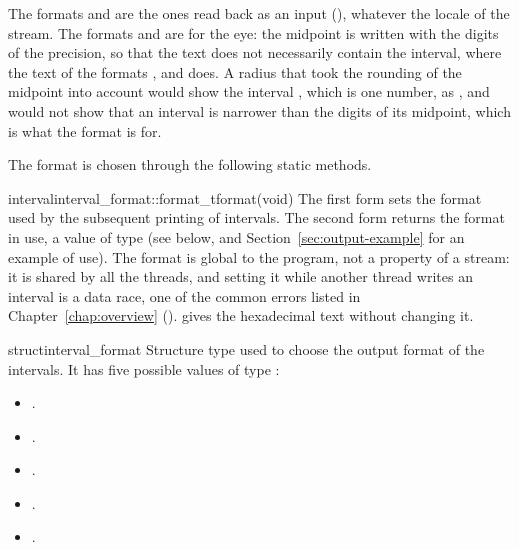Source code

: \begin{Rem}
The formats  and  are the ones read back as
an input (), whatever the locale of the stream. The
formats  and  are for the eye: the midpoint
is written with the digits of the precision, so that the text
 does not necessarily contain the interval, where the text
of the formats ,  and  does.
A radius that took the rounding of the midpoint into account would show the
interval , which is one number, as , and
would not show that an interval is narrower than the digits of its
midpoint, which is what the format is for.
\end{Rem}

\medskip
The format is chosen through the following static methods.

\begin{defstaticmethod}{interval}{interval\_format::format\_t}{format}{(void)}
  The first form sets the format used by the subsequent printing of
  intervals. The second form returns the format in use, a value of type
   (see below, and
  Section~\ref{sec:output-example} for an example of use). The format is
  global to the program, not a property of a stream: it is shared by all the
  threads, and setting it while another thread writes an interval is a data
  race, one of the common errors listed in Chapter~\ref{chap:overview}
  ().
   gives the hexadecimal text without changing it.
\end{defstaticmethod}

\begin{deftype}{struct}{interval\_format}
  Structure type used to choose the output format of the intervals. It has
  five possible values of type :
\begin{itemize}
\item {}.
\item {}.
\item {}.
\item {}.
\item {}.
\end{itemize}
\end{deftype}

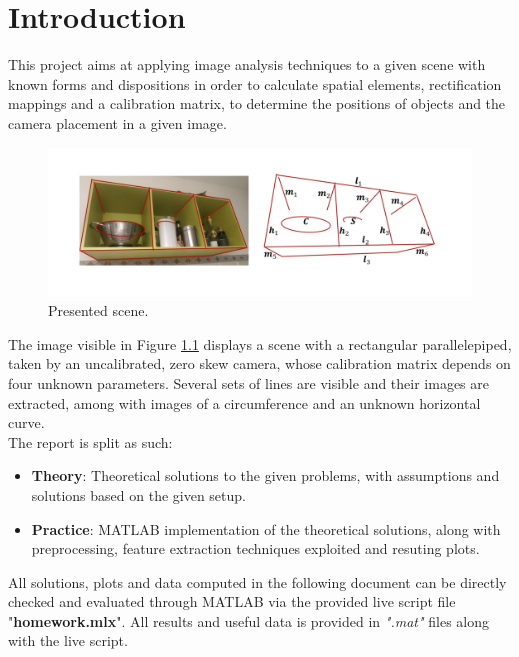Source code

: \documentclass{Configuration_Files/PoliMi3i_thesis}
\begin{document}
\mainmatter %

\chapter{Introduction}
\label{ch:chapter_one}%

This project aims at applying image analysis techniques to a given scene with known forms and dispositions in order to calculate spatial elements, rectification mappings and a calibration matrix, to determine the positions of objects and the camera placement in a given image.

\begin{figure}[h]
\centering
\includegraphics[width=1\linewidth]{scene.jpg}
\caption{\label{fig:scene}Presented scene.}
\end{figure}

The image visible in Figure \ref{fig:scene} displays a scene with a rectangular parallelepiped, taken by an uncalibrated, zero skew camera, whose calibration matrix depends on four unknown parameters.
Several sets of lines are visible and their images are extracted, among with images of a circumference and an unknown horizontal curve.\\
The report is split as such:
\begin{itemize}
    \item\textbf{Theory}: Theoretical solutions to the given problems, with assumptions and solutions based on the given setup.
    \item\textbf{Practice}: MATLAB implementation of the theoretical solutions, along with preprocessing, feature extraction techniques exploited and resuting plots.
\end{itemize} 
All solutions, plots and data computed in the following document can be directly checked and evaluated through MATLAB via the provided live script file "\textbf{homework.mlx}". All results and useful data is provided in \textit{".mat"} files along with the live script.
\end{document}
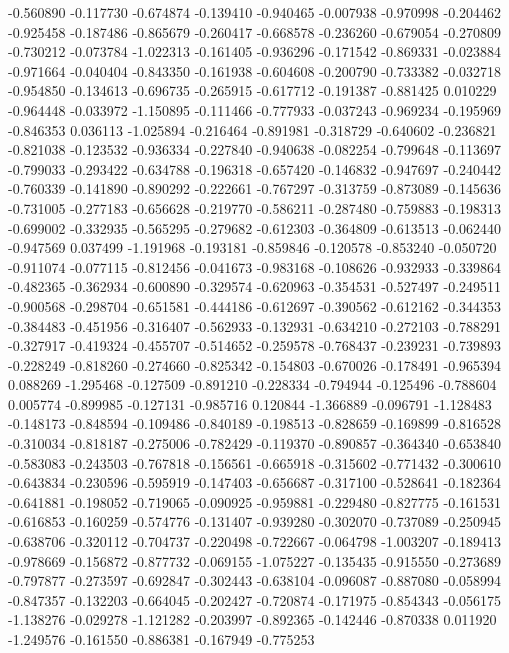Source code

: -0.560890
-0.117730
-0.674874
-0.139410
-0.940465
-0.007938
-0.970998
-0.204462
-0.925458
-0.187486
-0.865679
-0.260417
-0.668578
-0.236260
-0.679054
-0.270809
-0.730212
-0.073784
-1.022313
-0.161405
-0.936296
-0.171542
-0.869331
-0.023884
-0.971664
-0.040404
-0.843350
-0.161938
-0.604608
-0.200790
-0.733382
-0.032718
-0.954850
-0.134613
-0.696735
-0.265915
-0.617712
-0.191387
-0.881425
0.010229
-0.964448
-0.033972
-1.150895
-0.111466
-0.777933
-0.037243
-0.969234
-0.195969
-0.846353
0.036113
-1.025894
-0.216464
-0.891981
-0.318729
-0.640602
-0.236821
-0.821038
-0.123532
-0.936334
-0.227840
-0.940638
-0.082254
-0.799648
-0.113697
-0.799033
-0.293422
-0.634788
-0.196318
-0.657420
-0.146832
-0.947697
-0.240442
-0.760339
-0.141890
-0.890292
-0.222661
-0.767297
-0.313759
-0.873089
-0.145636
-0.731005
-0.277183
-0.656628
-0.219770
-0.586211
-0.287480
-0.759883
-0.198313
-0.699002
-0.332935
-0.565295
-0.279682
-0.612303
-0.364809
-0.613513
-0.062440
-0.947569
0.037499
-1.191968
-0.193181
-0.859846
-0.120578
-0.853240
-0.050720
-0.911074
-0.077115
-0.812456
-0.041673
-0.983168
-0.108626
-0.932933
-0.339864
-0.482365
-0.362934
-0.600890
-0.329574
-0.620963
-0.354531
-0.527497
-0.249511
-0.900568
-0.298704
-0.651581
-0.444186
-0.612697
-0.390562
-0.612162
-0.344353
-0.384483
-0.451956
-0.316407
-0.562933
-0.132931
-0.634210
-0.272103
-0.788291
-0.327917
-0.419324
-0.455707
-0.514652
-0.259578
-0.768437
-0.239231
-0.739893
-0.228249
-0.818260
-0.274660
-0.825342
-0.154803
-0.670026
-0.178491
-0.965394
0.088269
-1.295468
-0.127509
-0.891210
-0.228334
-0.794944
-0.125496
-0.788604
0.005774
-0.899985
-0.127131
-0.985716
0.120844
-1.366889
-0.096791
-1.128483
-0.148173
-0.848594
-0.109486
-0.840189
-0.198513
-0.828659
-0.169899
-0.816528
-0.310034
-0.818187
-0.275006
-0.782429
-0.119370
-0.890857
-0.364340
-0.653840
-0.583083
-0.243503
-0.767818
-0.156561
-0.665918
-0.315602
-0.771432
-0.300610
-0.643834
-0.230596
-0.595919
-0.147403
-0.656687
-0.317100
-0.528641
-0.182364
-0.641881
-0.198052
-0.719065
-0.090925
-0.959881
-0.229480
-0.827775
-0.161531
-0.616853
-0.160259
-0.574776
-0.131407
-0.939280
-0.302070
-0.737089
-0.250945
-0.638706
-0.320112
-0.704737
-0.220498
-0.722667
-0.064798
-1.003207
-0.189413
-0.978669
-0.156872
-0.877732
-0.069155
-1.075227
-0.135435
-0.915550
-0.273689
-0.797877
-0.273597
-0.692847
-0.302443
-0.638104
-0.096087
-0.887080
-0.058994
-0.847357
-0.132203
-0.664045
-0.202427
-0.720874
-0.171975
-0.854343
-0.056175
-1.138276
-0.029278
-1.121282
-0.203997
-0.892365
-0.142446
-0.870338
0.011920
-1.249576
-0.161550
-0.886381
-0.167949
-0.775253
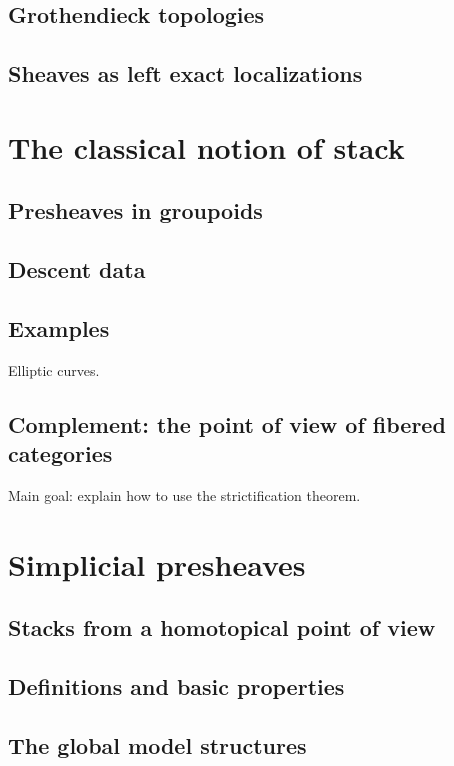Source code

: \begin{refsection}
\subsection{Grothendieck topologies}

\subsection{Sheaves as left exact localizations}

\section{The classical notion of stack}

\subsection{Presheaves in groupoids}

\subsection{Descent data}

\subsection{Examples}

Elliptic curves.

\subsection{Complement: the point of view of fibered categories}

Main goal: explain how to use the strictification theorem.

\section{Simplicial presheaves}

\subsection{Stacks from a homotopical point of view}

\subsection{Definitions  and basic properties}

\subsection{The global model structures}


\end{refsection}

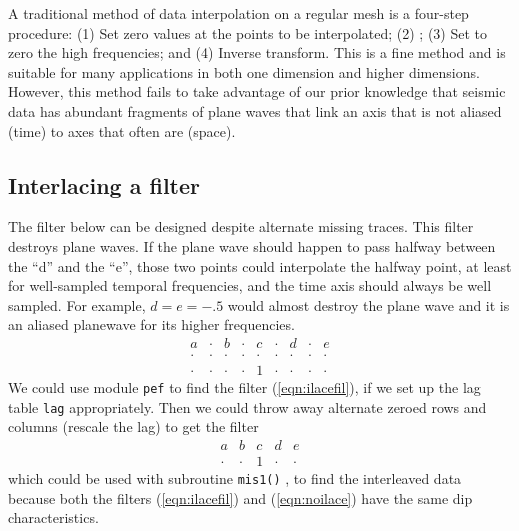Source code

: A traditional method of data interpolation on a regular mesh
is a four-step procedure:
(1) Set zero values at the points to be interpolated;
(2) ;
(3) Set to zero the high frequencies;
and
(4) Inverse transform.
This is a fine method and is suitable for many applications
in both one dimension and higher dimensions.
However,
this method fails to take advantage of our prior knowledge
that seismic data has abundant fragments of plane waves
that link an axis that is not aliased (time)
to axes that often are (space).

\subsection{Interlacing a filter}
The filter below can
be designed despite alternate missing traces.
This filter destroys plane waves.
If the plane wave should happen to pass halfway between
the ``d'' and the ``e'',
those two points could interpolate the halfway point,
at least for well-sampled temporal frequencies,
and the time axis should always be well sampled.
For example, $d=e=-.5$ would almost destroy the plane wave
and it is an aliased planewave for its higher frequencies.
\begin{equation}
   \begin{array}{ccccccccc}
      a     &\cdot &b     &\cdot &c     &\cdot &d     &\cdot &e     \\
      \cdot &\cdot &\cdot &\cdot &\cdot &\cdot &\cdot &\cdot &\cdot \\
      \cdot &\cdot &\cdot &\cdot &1     &\cdot &\cdot &\cdot &\cdot \end{array}
\label{eqn:ilacefil}
\end{equation}
We could
use module \texttt{pef} 
to find the filter (\ref{eqn:ilacefil}),
if we set up the 
lag table \texttt{lag}
appropriately.
Then we could throw away alternate zeroed rows and columns (rescale the lag) to get the filter
\begin{equation}
   \begin{array}{ccccc}
      a     &b     &c     &d     &e     \\
      \cdot &\cdot &1     &\cdot &\cdot \end{array}
\label{eqn:noilace}
\end{equation}
which could be used with subroutine \texttt{mis1()} ,
to find the interleaved data
because both
the filters (\ref{eqn:ilacefil}) and (\ref{eqn:noilace})
have the same dip characteristics.

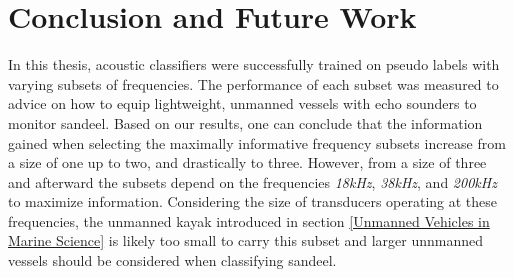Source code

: \chapter{Conclusion and Future Work}
    In this thesis, acoustic classifiers were successfully trained on pseudo labels with varying subsets of frequencies. The performance of each subset was measured to advice on how to equip lightweight, unmanned vessels with echo sounders to monitor sandeel. Based on our results, one can conclude that the information gained when selecting the maximally informative frequency subsets increase from a size of one up to two, and drastically to three. However, from a size of three and afterward the subsets depend on the frequencies \textit{18kHz}, \textit{38kHz}, and \textit{200kHz} to maximize information. Considering the size of transducers operating at these frequencies, the unmanned kayak introduced in section \ref{Unmanned Vehicles in Marine Science} is likely too small to carry this subset and larger unnmanned vessels should be considered when classifying sandeel.
    
    
    


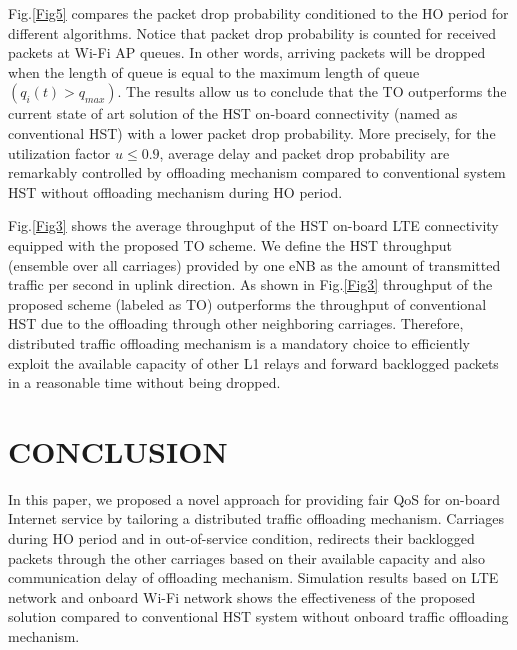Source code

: \documentclass[journal]{IEEEtran}
\begin{document}
{Fig.\ref{Fig5} compares the packet drop probability conditioned to the HO period for different algorithms. Notice that packet drop probability is counted for received packets at Wi-Fi AP queues. In other words, arriving packets will be dropped when the length of queue is equal to the maximum length of queue $(q_{i} (t)> q_{max})$. The results allow us to conclude that the TO outperforms the current state of art solution of the HST on-board connectivity (named as conventional HST) with a lower packet drop probability. More precisely, for the utilization factor $u\leq0.9$, average delay and packet drop probability are remarkably controlled by offloading mechanism compared to conventional system HST without offloading mechanism during HO period. 


Fig.\ref{Fig3} shows the average throughput of the HST on-board LTE connectivity equipped with the proposed TO scheme. We define the HST throughput (ensemble over all carriages) provided by one eNB as the amount of transmitted traffic per second in uplink direction. As shown in Fig.\ref{Fig3} throughput of the proposed scheme (labeled as TO) outperforms the throughput of conventional HST due to the offloading through other neighboring carriages. Therefore, distributed traffic offloading mechanism is a mandatory choice to efficiently exploit the available capacity of other L1 relays and forward backlogged packets in a reasonable time without being dropped.



\section{CONCLUSION}
\label{sec5}
In this paper, we proposed a novel approach for providing fair QoS for on-board Internet service by tailoring a distributed traffic offloading mechanism.  Carriages during HO period and in out-of-service condition, redirects their backlogged packets through the other carriages based on their available capacity and also communication delay of offloading mechanism. Simulation results based on LTE network and onboard Wi-Fi network shows the effectiveness of the proposed solution compared to conventional HST system without onboard traffic offloading mechanism.





}
\end{document}
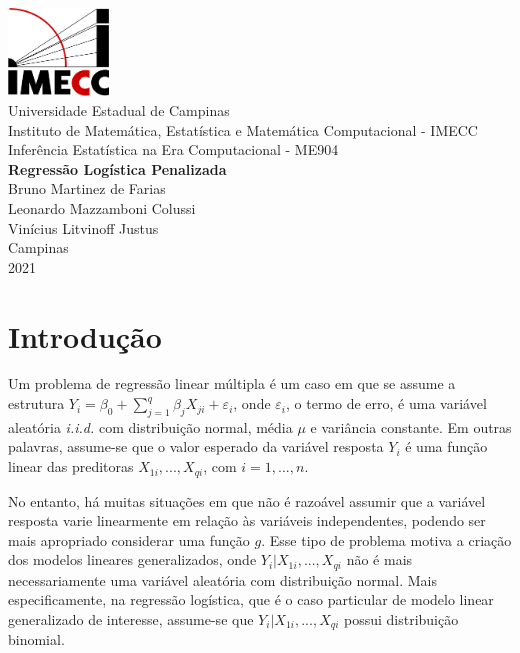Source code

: \documentclass[
  12pt,
]{article}
\author{}
\date{\vspace{-2.5em}}
\begin{document}
\begin{titlepage} 
\begin{center} 

\vfill
\includegraphics[width=0.2\textwidth]{logo-imecc (1) (1).png}\\ [0.1in]

{\large Universidade Estadual de Campinas}\\ [0.2cm] 
{\large Instituto de Matemática, Estatística e Matemática Computacional - IMECC}\\ [0.2cm] 
{\large Inferência Estatística na Era Computacional - ME904}\\ [6cm]


{\bf \Large Regressão Logística Penalizada}\\ [8cm]

{\large Bruno Martinez de Farias} \\ [0.2cm]
{\large Leonardo Mazzamboni Colussi} \\ [0.2cm]
{\large Vinícius Litvinoff Justus} \\ [2cm]  
 


{\large Campinas}\\ [0.2cm]
{\large 2021}

\end{center}
\end{titlepage}

\newpage
{}
\tableofcontents
\cleardoublepage

\section{Introdução}

\quad Um problema de regressão linear múltipla é um caso em que se
assume a estrutura
\(Y_i = \beta_0 + \sum_{j=1}^q \beta_j X_{ji} + \varepsilon_i\), onde
\(\varepsilon_i\), o termo de erro, é uma variável aleatória
\emph{i.i.d.} com distribuição normal, média \(\mu\) e variância
constante. Em outras palavras, assume-se que o valor esperado da
variável resposta \(Y_i\) é uma função linear das preditoras
\(X_{1i}, ..., X_{qi}\), com \(i = 1, ..., n\).

\quad No entanto, há muitas situações em que não é razoável assumir que
a variável resposta varie linearmente em relação às variáveis
independentes, podendo ser mais apropriado considerar uma função \(g\).
Esse tipo de problema motiva a criação dos modelos lineares
generalizados, onde \(Y_i|X_{1i}, ..., X_{qi}\) não é mais
necessariamente uma variável aleatória com distribuição normal. Mais
especificamente, na regressão logística, que é o caso particular de
modelo linear generalizado de interesse, assume-se que
\(Y_i|X_{1i}, ..., X_{qi}\) possui distribuição binomial.
\end{document}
--------
_TASK DESCRIPTION_
Retype each line of the data exactly, beginning with the first; include the line containing "of the formats" and stop there, skipping every picture.

_WRITTEN RESPONSE_
Source code

: \begin{Rem}
The formats  and  are the ones read back as
an input (), whatever the locale of the stream. The
formats  and  are for the eye: the midpoint
is written with the digits of the precision, so that the text
 does not necessarily contain the interval, where the text
of the formats ,  and  does.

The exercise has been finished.